# List of software I would like to be available in Ports



## AntumDeluge (Jan 7, 2015)

I posted a thread about two pieces of software that I was hoping to be ported or port myself. Both are now available in the FreeBSD Ports Collection (thanks to antont and lbartoletti): net/quiterss and x11/antimicro

I was also listing other software that I was planning to attempt to port if no one else took on that task. I decided to open a new thread since the title for that one was directed at two specific software.

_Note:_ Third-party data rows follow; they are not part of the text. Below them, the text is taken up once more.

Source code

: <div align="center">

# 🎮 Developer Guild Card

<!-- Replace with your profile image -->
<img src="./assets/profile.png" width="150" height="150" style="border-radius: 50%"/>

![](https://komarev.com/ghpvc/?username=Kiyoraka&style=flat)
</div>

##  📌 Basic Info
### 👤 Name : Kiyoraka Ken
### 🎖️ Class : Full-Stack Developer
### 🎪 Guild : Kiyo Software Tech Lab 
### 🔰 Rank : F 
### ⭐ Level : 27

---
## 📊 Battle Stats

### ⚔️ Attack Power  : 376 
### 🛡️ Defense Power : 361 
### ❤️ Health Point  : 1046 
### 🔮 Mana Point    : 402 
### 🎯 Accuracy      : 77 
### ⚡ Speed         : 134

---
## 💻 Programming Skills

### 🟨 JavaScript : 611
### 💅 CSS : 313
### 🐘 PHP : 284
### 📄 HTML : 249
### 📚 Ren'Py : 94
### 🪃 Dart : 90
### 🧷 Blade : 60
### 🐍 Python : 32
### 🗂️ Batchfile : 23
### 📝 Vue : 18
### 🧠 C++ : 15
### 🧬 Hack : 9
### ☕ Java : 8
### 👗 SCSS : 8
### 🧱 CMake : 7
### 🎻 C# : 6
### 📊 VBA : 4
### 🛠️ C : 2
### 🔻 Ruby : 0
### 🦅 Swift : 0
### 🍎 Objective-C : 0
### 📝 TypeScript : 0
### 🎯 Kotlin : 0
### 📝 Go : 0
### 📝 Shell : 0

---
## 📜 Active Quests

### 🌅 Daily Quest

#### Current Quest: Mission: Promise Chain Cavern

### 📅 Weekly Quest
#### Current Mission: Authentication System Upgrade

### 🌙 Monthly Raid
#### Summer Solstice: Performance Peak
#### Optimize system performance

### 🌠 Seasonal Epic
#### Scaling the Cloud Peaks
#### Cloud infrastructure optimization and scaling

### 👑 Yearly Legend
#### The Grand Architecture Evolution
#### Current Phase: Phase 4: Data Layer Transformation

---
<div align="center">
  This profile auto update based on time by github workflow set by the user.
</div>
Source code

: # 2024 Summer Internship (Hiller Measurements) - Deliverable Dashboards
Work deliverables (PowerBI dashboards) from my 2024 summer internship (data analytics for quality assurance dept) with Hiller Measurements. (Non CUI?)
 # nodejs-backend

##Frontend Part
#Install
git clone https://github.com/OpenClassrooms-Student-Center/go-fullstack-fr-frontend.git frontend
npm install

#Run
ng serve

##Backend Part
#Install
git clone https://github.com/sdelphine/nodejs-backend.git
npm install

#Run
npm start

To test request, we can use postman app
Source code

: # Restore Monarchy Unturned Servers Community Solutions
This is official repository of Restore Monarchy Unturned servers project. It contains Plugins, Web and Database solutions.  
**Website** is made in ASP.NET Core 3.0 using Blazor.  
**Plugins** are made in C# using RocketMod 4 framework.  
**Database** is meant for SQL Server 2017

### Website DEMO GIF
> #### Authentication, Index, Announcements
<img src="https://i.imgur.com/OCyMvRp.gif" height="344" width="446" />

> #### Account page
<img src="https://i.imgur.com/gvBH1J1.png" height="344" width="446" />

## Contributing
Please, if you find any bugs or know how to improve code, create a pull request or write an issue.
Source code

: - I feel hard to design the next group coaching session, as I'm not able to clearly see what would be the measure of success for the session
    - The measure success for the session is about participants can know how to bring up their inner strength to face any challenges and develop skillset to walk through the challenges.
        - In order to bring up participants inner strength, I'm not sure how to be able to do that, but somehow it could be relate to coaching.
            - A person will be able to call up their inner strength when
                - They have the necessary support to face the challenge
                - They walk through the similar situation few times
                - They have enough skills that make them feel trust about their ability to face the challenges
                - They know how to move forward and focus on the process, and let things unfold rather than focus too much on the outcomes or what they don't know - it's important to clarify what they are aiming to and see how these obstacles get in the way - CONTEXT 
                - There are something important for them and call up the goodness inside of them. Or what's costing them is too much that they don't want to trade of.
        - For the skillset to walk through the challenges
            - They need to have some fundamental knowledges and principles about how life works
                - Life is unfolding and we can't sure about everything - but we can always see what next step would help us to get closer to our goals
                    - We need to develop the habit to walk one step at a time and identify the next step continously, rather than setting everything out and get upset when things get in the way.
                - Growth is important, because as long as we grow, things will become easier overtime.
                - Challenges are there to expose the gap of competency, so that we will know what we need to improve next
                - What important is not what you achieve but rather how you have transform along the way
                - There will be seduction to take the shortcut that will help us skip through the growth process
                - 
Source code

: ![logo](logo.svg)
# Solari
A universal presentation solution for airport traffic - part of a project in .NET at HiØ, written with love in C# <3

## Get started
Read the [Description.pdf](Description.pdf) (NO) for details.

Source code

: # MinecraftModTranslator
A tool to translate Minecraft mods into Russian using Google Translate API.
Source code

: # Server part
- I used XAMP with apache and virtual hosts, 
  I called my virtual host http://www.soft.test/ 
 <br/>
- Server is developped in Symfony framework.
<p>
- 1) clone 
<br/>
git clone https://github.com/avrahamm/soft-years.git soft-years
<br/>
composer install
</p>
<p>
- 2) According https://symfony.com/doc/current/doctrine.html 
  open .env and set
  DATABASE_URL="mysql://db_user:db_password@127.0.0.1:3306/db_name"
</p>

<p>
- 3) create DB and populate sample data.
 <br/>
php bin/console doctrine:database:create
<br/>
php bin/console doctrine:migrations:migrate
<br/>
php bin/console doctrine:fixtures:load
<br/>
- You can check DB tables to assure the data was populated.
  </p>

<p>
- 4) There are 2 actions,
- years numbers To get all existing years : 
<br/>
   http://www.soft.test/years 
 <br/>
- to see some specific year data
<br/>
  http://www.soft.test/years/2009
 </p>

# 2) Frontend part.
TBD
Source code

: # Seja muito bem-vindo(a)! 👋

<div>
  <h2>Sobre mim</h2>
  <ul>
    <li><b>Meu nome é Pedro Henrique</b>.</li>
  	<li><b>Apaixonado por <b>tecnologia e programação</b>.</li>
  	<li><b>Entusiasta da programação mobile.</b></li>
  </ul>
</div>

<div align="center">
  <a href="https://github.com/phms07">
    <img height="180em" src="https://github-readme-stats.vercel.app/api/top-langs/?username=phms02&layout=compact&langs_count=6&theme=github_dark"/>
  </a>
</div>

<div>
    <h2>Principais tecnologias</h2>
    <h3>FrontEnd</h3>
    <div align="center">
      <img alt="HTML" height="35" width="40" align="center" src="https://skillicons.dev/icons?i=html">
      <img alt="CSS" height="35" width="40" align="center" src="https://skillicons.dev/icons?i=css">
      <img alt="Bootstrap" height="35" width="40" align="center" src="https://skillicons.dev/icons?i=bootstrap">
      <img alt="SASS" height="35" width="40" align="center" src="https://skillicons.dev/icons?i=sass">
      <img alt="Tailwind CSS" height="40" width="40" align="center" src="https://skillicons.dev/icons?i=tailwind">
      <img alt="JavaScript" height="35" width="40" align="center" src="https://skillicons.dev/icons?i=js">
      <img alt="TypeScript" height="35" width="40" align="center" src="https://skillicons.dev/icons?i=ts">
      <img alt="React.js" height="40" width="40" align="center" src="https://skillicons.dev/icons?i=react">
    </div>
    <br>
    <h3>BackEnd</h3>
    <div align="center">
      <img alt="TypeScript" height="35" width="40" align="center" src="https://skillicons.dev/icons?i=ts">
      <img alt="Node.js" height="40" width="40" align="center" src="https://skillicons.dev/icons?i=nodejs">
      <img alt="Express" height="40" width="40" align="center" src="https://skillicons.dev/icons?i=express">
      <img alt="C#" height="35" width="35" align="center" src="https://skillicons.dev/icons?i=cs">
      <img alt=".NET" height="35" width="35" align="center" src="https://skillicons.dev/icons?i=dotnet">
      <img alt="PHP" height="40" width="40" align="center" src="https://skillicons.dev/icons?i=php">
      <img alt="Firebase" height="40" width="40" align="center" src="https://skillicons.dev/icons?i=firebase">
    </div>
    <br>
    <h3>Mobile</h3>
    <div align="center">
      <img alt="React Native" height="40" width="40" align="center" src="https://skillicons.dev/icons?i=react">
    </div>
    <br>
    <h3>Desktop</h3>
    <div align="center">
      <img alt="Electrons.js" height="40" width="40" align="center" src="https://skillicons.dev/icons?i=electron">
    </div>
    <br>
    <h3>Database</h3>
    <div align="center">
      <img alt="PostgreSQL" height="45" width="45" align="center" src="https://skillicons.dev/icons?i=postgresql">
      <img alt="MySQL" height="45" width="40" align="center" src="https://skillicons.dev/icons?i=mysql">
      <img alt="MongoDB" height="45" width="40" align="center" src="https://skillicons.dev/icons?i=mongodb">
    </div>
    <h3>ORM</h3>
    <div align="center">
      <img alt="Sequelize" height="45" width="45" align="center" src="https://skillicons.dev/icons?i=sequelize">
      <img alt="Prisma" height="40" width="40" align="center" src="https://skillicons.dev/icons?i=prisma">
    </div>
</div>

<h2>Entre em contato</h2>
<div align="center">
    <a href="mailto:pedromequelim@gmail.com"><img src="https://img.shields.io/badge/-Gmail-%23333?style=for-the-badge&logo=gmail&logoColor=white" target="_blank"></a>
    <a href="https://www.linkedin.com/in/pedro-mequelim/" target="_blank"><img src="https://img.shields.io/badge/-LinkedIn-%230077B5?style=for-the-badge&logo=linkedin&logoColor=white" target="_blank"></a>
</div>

So, here is some software that I would like to see in the Ports Collection:
ktsuss (sysutils/ktsuss) (submitted proposal)
LXDM (x11/lxdm)
PeaZip (archivers/peazip)
MyABCs (education/myabcs) (this is my own software)​
*--- Edit ---*

wxHexEditor (editors/wxhexeditor) (submitted proposal)
Stendhal (games/stendhal) (submitted proposal)
Marauroa (devel/marauroa) (engine for Stendhal) (is packaged with Stendhal but want to eventually make separate Ports)​
*--- Edit ---*

To try out one of the proposals I submitted, download the <name>.shar attachment in the report. Open a terminal and `cd` into the port category directory (e.g. /usr/ports/<category>). Then run `sh <name>.shar`. Now you can `cd` into the new directory (probably of the same <name>) and build the port.

*--- Edit ---*

JPCSP (emulators/jpcsp)​
Because JPCSP does not provide any packaged source code releases (at least none that I can find) I set up my SF project to  host one for use with FreeBSD Ports. Otherwise I would have had to use Subversion from directly within the port, which is possible I believe, but I was having some issues with checksums.


----------